Sometimes you get to share with someone an idea that they’ve never heard before. And that idea absolutely revolutionizes the way they think about themselves or others—or even God himself. Watching someone “get it” for the first time is exhilarating. Seeing the fruit in their lives is deeply rewarding. However, it’s also pretty rare. In most cases, it’s not some brilliant insight that people need; it’s the practice of actually applying the fundamentals they already know.
How do we go from the instruction of Proverbs 3:5, “Trust in the Lord with all your heart, and do not lean on your own understanding,” to the personal affirmation of the writer of Psalms 56:3–4, “When I am afraid, I put my trust in you. In God, whose word I praise, in God I trust; I shall not be afraid”? In other words, how do we go from head knowledge to heart application? Here are five ways:
1. Have realistic expectations for the presence of both suffering and service in the Christian life.
The genuine application of God’s promises does not preclude the genuine experience of pain, fear and sadness. There is no doubt that the gospel provides relief and rest from this fallen world (Romans 8), but there is just as little doubt that suffering exists as a part of God’s plan, not in spite of it (Romans 5:3–5). Too often we try to use the promises of God like a magic wand that can alleviate every hurt with a cursory read. When this approach fails, we blame ourselves (I do not deserve God’s goodness) or God (he isn’t actually good) or both.
But Paul is clear in both Romans 5 and 1 Thessalonians 4: Belief in God’s promises doesn’t shield us from pain but rather redeems it. The gospel tinges our pain with hope and thereby makes it more manageable, more purposeful—not nonexistent.
2. Even if it feels half-hearted at first, commit to daily prayer and Bible reading, as well as weekly participation in gathered worship.
The less we are in God’s word, the less the Bible will seem applicable to us. This reality seems like a no-brainer but like most appetites (food, sleep, recreation), our spiritual appetite can be dramatically affected by crisis. In the midst of pain, we’re tempted to ask the “Where is God in this?” question, but what we should ask is, “Where is my worship in this?” If we lose our appetite for the things of God, it should come as no surprise when we do not feel God’s presence in our lives.

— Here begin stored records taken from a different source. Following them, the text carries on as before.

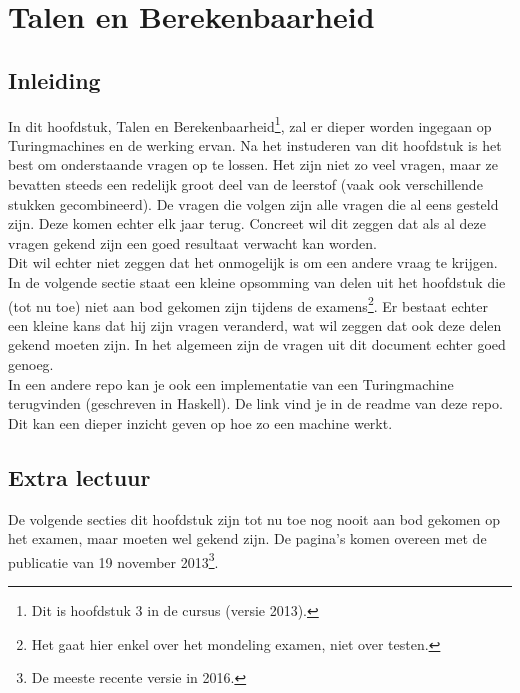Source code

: \documentclass[10pt,a4paper]{article}
\begin{document}
\newpage


\section{Talen en Berekenbaarheid}

\subsection{Inleiding}

\vspace{3mm}
In dit hoofdstuk, Talen en Berekenbaarheid\footnote{Dit is hoofdstuk 3 in de cursus (versie 2013).}, zal er dieper worden ingegaan op Turingmachines en de werking ervan. Na het instuderen van dit hoofdstuk is het best om onderstaande vragen op te lossen. Het zijn niet zo veel vragen, maar ze bevatten steeds een redelijk groot deel van de leerstof (vaak ook verschillende stukken gecombineerd). De vragen die volgen zijn alle vragen die al eens gesteld zijn. Deze komen echter elk jaar terug. Concreet wil dit zeggen dat als al deze vragen gekend zijn een goed resultaat verwacht kan worden.\\

Dit wil echter niet zeggen dat het onmogelijk is om een andere vraag te krijgen. In de volgende sectie staat een kleine opsomming van delen uit het hoofdstuk die (tot nu toe) niet aan bod gekomen zijn tijdens de examens\footnote{Het gaat hier enkel over het mondeling examen, niet over testen.}. Er bestaat echter een kleine kans dat hij zijn vragen veranderd, wat wil zeggen dat ook deze delen gekend moeten zijn. In het algemeen zijn de vragen uit dit document echter goed genoeg.\\

In een andere repo kan je ook een implementatie van een Turingmachine terugvinden (geschreven in Haskell). De link vind je in de readme van deze repo. Dit kan een dieper inzicht geven op hoe zo een machine werkt.

\subsection{Extra lectuur}

De volgende secties dit hoofdstuk zijn tot nu toe nog nooit aan bod gekomen op het examen, maar moeten wel gekend zijn. De pagina's komen overeen met de publicatie van 19 november 2013\footnote{De meeste recente versie in 2016.}.
\end{document}

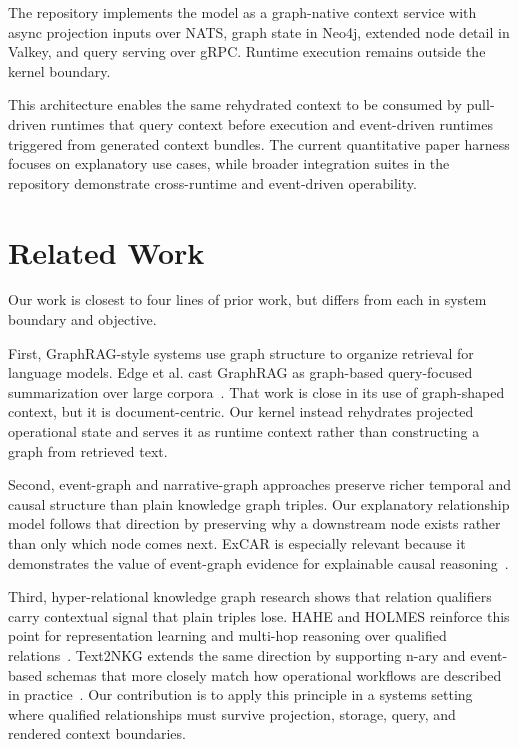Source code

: \documentclass[11pt]{article}
\begin{document}
The repository implements the model as a graph-native context service with
async projection inputs over NATS, graph state in Neo4j, extended node detail
in Valkey, and query serving over gRPC. Runtime execution remains outside the
kernel boundary.

This architecture enables the same rehydrated context to be consumed by
pull-driven runtimes that query context before execution and event-driven
runtimes triggered from generated context bundles. The current quantitative
paper harness focuses on explanatory use cases, while broader integration
suites in the repository demonstrate cross-runtime and event-driven
operability.

\section{Related Work}

Our work is closest to four lines of prior work, but differs from each in
system boundary and objective.

First, GraphRAG-style systems use graph structure to organize retrieval for
language models. Edge et al. cast GraphRAG as graph-based query-focused
summarization over large corpora~\citep{edge2024localglobal}. That work is
close in its use of graph-shaped context, but it is document-centric. Our
kernel instead rehydrates projected operational state and serves it as runtime
context rather than constructing a graph from retrieved text.

Second, event-graph and narrative-graph approaches preserve richer temporal and
causal structure than plain knowledge graph triples. Our explanatory
relationship model follows that direction by preserving why a downstream node
exists rather than only which node comes next. ExCAR is especially relevant
because it demonstrates the value of event-graph evidence for explainable
causal reasoning~\citep{du2021excar}.

Third, hyper-relational knowledge graph research shows that relation qualifiers
carry contextual signal that plain triples lose. HAHE and HOLMES reinforce
this point for representation learning and multi-hop reasoning over qualified
relations~\citep{luo2023hahe,panda2024holmes}. Text2NKG extends the same
direction by supporting n-ary and event-based schemas that more closely match
how operational workflows are described in practice~\citep{luo2024text2nkg}.
Our contribution is to apply this principle in a systems setting where
qualified relationships must survive projection, storage, query, and rendered
context boundaries.
\end{document}

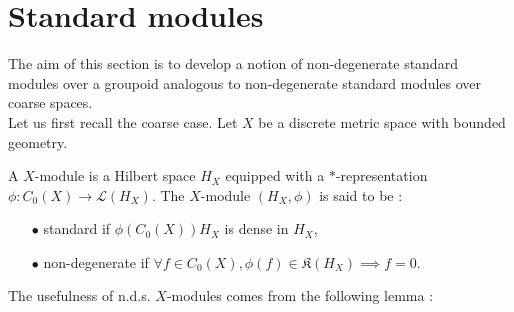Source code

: 

\section{Standard modules}

The aim of this section is to develop a notion of non-degenerate standard modules over a groupoid analogous to non-degenerate standard modules over coarse spaces. \\

Let us first recall the coarse case. Let $X$ be a discrete metric space with bounded geometry. 

\begin{definition}
A $X$-module is a Hilbert space $H_X$ equipped with a $*$-representation $\phi : C_0(X) \rightarrow \mathcal L(H_X)$. The $X$-module $(H_X,\phi)$ is said to be :\\

\begin{itemize}
\item[$\bullet$] standard if $\phi(C_0(X))H_X$ is dense in $H_X$,
\item[$\bullet$] non-degenerate if $\forall f \in C_0(X), \phi(f)\in \mathfrak K (H_X) \implies f=0$.
\end{itemize}
\end{definition}

The usefulness of n.d.s. $X$-modules comes from the following lemma :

Regular scriptural intake and worship are every bit as vital as sleep, exercise and diet (Matthew 4:4).
3. Find a piece of Scripture, memorize it and meditate on it. When it feels like you’ve squeezed everything you can out of that one, find another and do it again.
Scripture memorization is vital. It is a forgotten art in the age of the search engine, but being able to recite one or more of God’s actual promises from his word rather than just some general Christian truth is crucial. The ability to instantaneously apply God’s truth helps us to conform our emotions to the shape of the cross rather than allowing them to bend us to the shape of the world.